It’s important to know what the specialist is working on with your child. Keep in touch about which specific skills are being targeted, and ask how you can practice with your child at home. Be sure you are using the same terms the teacher is using so your child knows exactly what you’re talking about.

3. Check the IEP.

If testing has shown your child has phonological awareness issues, be sure those skills are in the IEP goals. Also, keep current on how those skills are being taught. By middle school, special education teachers may not specifically teach those skills. So you may have to advocate for this support.

4. Sneak in some fun and games.

Your middle-schooler might roll her eyes at your idea of fun, but don’t give up. See if you can interest her in Mad Libs activities, where you ask her to fill in the blanks with words that start or end with a certain letter or that rhyme with a given word. Look for ways to use these kinds of phonological games to build on whatever she’s focusing on with the reading teacher.

5. Use her favorite accessory.

Your child’s cell phone gives you another way to slip some phonological practice into her day. Text her a daily challenge based on what she’s doing. For example, if she’s going to a bakery with her friends to get brownies after school, you might send a text or leave a voicemail saying, “Bring me something that rhymes with ‘puffin.’”

6. Use social media as a tool.

If your child spends time on social media, she may ask for your help with spelling or typing a word so she doesn’t make a mistake in front of her peers. Help her break down the sounds in the word before you type or spell it. Some kids find it helps if they can tap out the sounds on a table, or count them off on their fingers.

7. Talk to your child like a young adult.

Your middle-schooler may feel embarrassed that she’s still working on something so “babyish.” Explain in a direct, honest way the reasons she needs the support she’s getting. Make sure she understands why it’s important to keep working on these skills. At the same time, be sure you’re listening to her concerns.

8. Make reading fun.

While you’re focused on phonological awareness, don’t lose sight of the big picture. Make time to read as a family. Read aloud if she’ll still let you.

Keep looking for ways to encourage your middle-schooler to read. This includes supporting her choice of reading materials—whether it’s comics, magazines or audiobooks.
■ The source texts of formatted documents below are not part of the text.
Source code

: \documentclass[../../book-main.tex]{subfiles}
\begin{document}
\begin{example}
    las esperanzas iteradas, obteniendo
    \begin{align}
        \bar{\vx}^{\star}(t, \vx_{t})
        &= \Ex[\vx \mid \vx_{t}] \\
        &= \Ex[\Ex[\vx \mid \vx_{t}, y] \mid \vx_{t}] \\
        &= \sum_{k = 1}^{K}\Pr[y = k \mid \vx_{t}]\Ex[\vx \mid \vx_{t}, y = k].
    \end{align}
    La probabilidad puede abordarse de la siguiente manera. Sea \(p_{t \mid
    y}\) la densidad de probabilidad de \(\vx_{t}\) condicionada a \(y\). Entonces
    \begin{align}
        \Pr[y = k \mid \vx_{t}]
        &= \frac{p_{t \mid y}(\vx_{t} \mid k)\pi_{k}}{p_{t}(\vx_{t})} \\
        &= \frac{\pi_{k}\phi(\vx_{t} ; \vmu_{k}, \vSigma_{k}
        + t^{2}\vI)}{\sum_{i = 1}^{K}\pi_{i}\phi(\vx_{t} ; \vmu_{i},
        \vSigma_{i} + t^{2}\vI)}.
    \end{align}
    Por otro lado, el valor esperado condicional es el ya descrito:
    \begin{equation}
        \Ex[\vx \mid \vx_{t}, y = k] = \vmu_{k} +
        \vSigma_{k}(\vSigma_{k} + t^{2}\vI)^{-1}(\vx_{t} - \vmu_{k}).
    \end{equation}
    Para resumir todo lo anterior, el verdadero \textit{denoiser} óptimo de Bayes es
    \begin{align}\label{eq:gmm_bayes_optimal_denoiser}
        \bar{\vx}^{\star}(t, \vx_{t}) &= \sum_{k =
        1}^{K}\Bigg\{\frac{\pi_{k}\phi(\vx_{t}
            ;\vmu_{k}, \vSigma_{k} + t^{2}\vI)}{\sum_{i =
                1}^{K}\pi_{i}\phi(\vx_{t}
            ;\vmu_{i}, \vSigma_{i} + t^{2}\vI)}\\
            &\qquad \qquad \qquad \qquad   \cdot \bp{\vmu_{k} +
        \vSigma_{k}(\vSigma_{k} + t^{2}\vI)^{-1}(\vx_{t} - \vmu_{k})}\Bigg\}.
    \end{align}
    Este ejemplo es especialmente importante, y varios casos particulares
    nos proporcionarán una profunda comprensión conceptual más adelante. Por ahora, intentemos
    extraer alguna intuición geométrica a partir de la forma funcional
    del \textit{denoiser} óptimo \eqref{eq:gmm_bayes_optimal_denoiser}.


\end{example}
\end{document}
Doing these kinds of things will help her stay motivated to keep working on the skills she’ll need to become a better reader.

Key Takeaways

  • Phonological awareness instruction can have a big impact, even in middle school.

  • Parents can help middle-schoolers practice phonological awareness while working on grade-level skills.

  • Talking openly—and making the activities fun—can help motivate middle-schoolers to keep working on these skills.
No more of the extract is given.